Her gaze flicked down to the sack of groceries then up to him again. “Here would be fine, except my table is tiny. I don't have room for four.”
“Do you have room for two?”
“Yes.”
“Good. Then we're set. It's just you and me for dinner.”
She went still. “What about Linda and Benny?”
Now he gave his smile full rein as satisfaction rolled through him. “My guard duty is done. They've gone home.”
“Her husband's been arrested?”
“Yep. I'll tell you the whole story over supper. Now, if you don't mind me making myself at home in your kitchen, I'll get dinner started.”
“Already?” she asked, a squeak in her voice. She glanced toward the clock. “You said seven.”
“It's even more delicious when it simmers.”
The flush on her cheeks showed that she heard the unintended innuendo. She gestured toward the doorway to the kitchen. “Make yourself at home. I'll go get dressed.”
He bit back a suggestive comment that came to mind and carried his sack of groceries into the kitchen, saying, “Take your time.”
A moment later he heard her bedroom door shut with a
snick
.
Not for the first time, Daniel wondered what the hell he was doing. He had no business being here. He'd gone to Murphy's this morning to call off the date, but he'd missed her. He'd driven out to Three Bears to cancel, but he'd missed her there, too. When he knocked on her door earlier today with the hope of catching her at home, he'd had every intention of begging off. But standing on her front porch, on the outside peering through her front window looking for a sign that she was home, he'd had a change of heart.
There was nowhere else on earth he'd rather be right now than standing in Shannon O'Toole's kitchen.
And what a kitchen it was. He set his grocery sack on the little kitchen table and took a moment to study the room. She'd fitted a lot of kitchen into a little space. High-end appliances, quality cabinets. Bet Gabi or Cicero had made the glass globes for that light fixture. His gaze dropped to the backsplash and he hummed the notes, recognizing the song in the first few bars. “You're a romantic, Shannon O'Toole.”

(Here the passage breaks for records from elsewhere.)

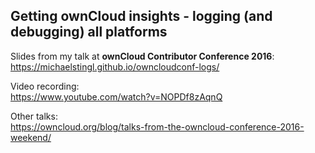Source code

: ## Getting ownCloud insights - logging (and debugging) all platforms

Slides from my talk at **ownCloud Contributor Conference 2016**:  
https://michaelstingl.github.io/owncloudconf-logs/

Video recording:  
https://www.youtube.com/watch?v=NOPDf8zAqnQ

Other talks:  
https://owncloud.org/blog/talks-from-the-owncloud-conference-2016-weekend/
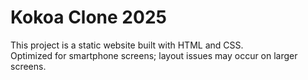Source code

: # Kokoa Clone 2025

This project is a static website built with HTML and CSS. <br/>
Optimized for smartphone screens; layout issues may occur on larger screens.





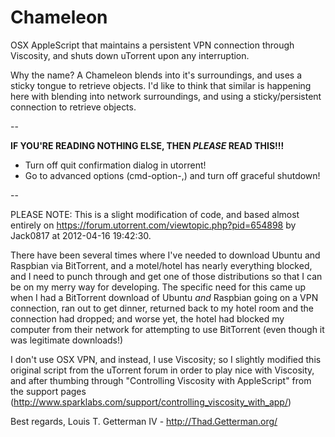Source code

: Chameleon
=========

OSX AppleScript that maintains a persistent VPN connection through Viscosity, and shuts down uTorrent upon any interruption.

Why the name?  A Chameleon blends into it's surroundings, and uses a sticky tongue to retrieve objects.  I'd like to think that similar is happening here with blending into network surroundings, and using a sticky/persistent connection to retrieve objects.

--

**IF YOU'RE READING NOTHING ELSE, THEN *PLEASE* READ THIS!!!**

* Turn off quit confirmation dialog in utorrent!
* Go to advanced options (cmd-option-,) and turn off graceful shutdown!

--

PLEASE NOTE: This is a slight modification of code, and based almost entirely on https://forum.utorrent.com/viewtopic.php?pid=654898 by Jack0817 at 2012-04-16 19:42:30.

There have been several times where I've needed to download Ubuntu and Raspbian via BitTorrent, and a motel/hotel has nearly everything blocked, and I need to punch through and get one of those distributions so that I can be on my merry way for developing.  The specific need for this came up when I had a BitTorrent download of Ubuntu *and* Raspbian going on a VPN connection, ran out to get dinner, returned back to my hotel room and the connection had dropped; and worse yet, the hotel had blocked my computer from their network for attempting to use BitTorrent (even though it was legitimate downloads!)

I don't use OSX VPN, and instead, I use Viscosity; so I slightly modified this original script from the uTorrent forum in order to play nice with Viscosity, and after thumbing through "Controlling Viscosity with AppleScript" from the support pages (http://www.sparklabs.com/support/controlling_viscosity_with_app/)

Best regards,
Louis T. Getterman IV - http://Thad.Getterman.org/
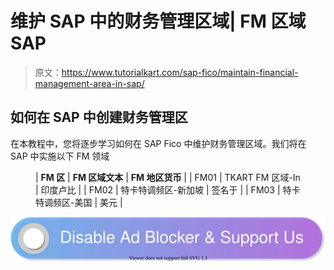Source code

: # 维护 SAP 中的财务管理区域| FM 区域 SAP

> 原文：<https://www.tutorialkart.com/sap-fico/maintain-financial-management-area-in-sap/>

## 如何在 SAP 中创建财务管理区

在本教程中，您将逐步学习如何在 SAP Fico 中维护财务管理区域。我们将在 SAP 中实施以下 FM 领域

<figure class="wp-block-table">

| **FM 区** | **FM 区域文本** | **FM 地区货币** |
| FM01 | TKART FM 区域-In | 印度卢比 |
| FM02 | 特卡特调频区-新加坡 | 签名于 |
| FM03 | 特卡特调频区-美国 | 美元 |

</figure>

[![](img/925da31b32d6bc3827932f6c8afb11bb.png)](https://www.tutorialkart.com/)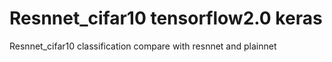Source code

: # Resnnet_cifar10 tensorflow2.0 keras
Resnnet_cifar10 classification
compare with resnnet and plainnet
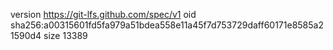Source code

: version https://git-lfs.github.com/spec/v1
oid sha256:a00315601fd5fa979a51bdea558e11a45f7d753729daff60171e8585a21590d4
size 13389
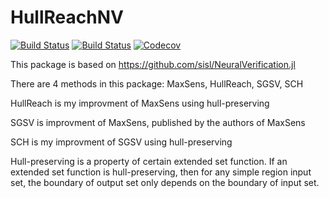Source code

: # HullReachNV

[![Build Status](https://travis-ci.com/Student2Pro/HullReachNV.jl.svg?branch=master)](https://travis-ci.com/Student2Pro/HullReachNV.jl)
[![Build Status](https://ci.appveyor.com/api/projects/status/github/Student2Pro/HullReachNV.jl?svg=true)](https://ci.appveyor.com/project/Student2Pro/HullReachNV-jl)
[![Codecov](https://codecov.io/gh/Student2Pro/HullReachNV.jl/branch/master/graph/badge.svg)](https://codecov.io/gh/Student2Pro/HullReachNV.jl)

This package is based on https://github.com/sisl/NeuralVerification.jl

There are 4 methods in this package: MaxSens, HullReach, SGSV, SCH

HullReach is my improvment of MaxSens using hull-preserving

SGSV is improvment of MaxSens, published by the authors of MaxSens

SCH is my improvment of SGSV using hull-preserving

Hull-preserving is a property of certain extended set function. If an extended set function is hull-preserving, then for any simple region input set, the boundary of output set only depends on the boundary of input set.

And he'd better damned well be careful tonight.
Not that he thought she'd try to seduce him. Only a blind man wouldn't have seen her reluctance to let him stay. Nor had he missed her muttered remark about not having his phone number. A hundred bucks said she'd have canceled on him had she known it.
Her prickly attitude actually made it easier for him to relax. He decided to simply enjoy the evening here at Heartsong Cottage and not overthink the situation.
He went to work. First he opened the wine to allow it to breathe. Next he got the rosemary-roasted potatoes ready to go into the oven and the asparagus ready to sauté. He was dredging the veal marsala in flour when Shannon joined him. She'd dressed in black slacks and a crisp white blouse and black ballet flats, and she wore them like armor. “It smells delicious. I love the aroma of rosemary. What can I do to help?”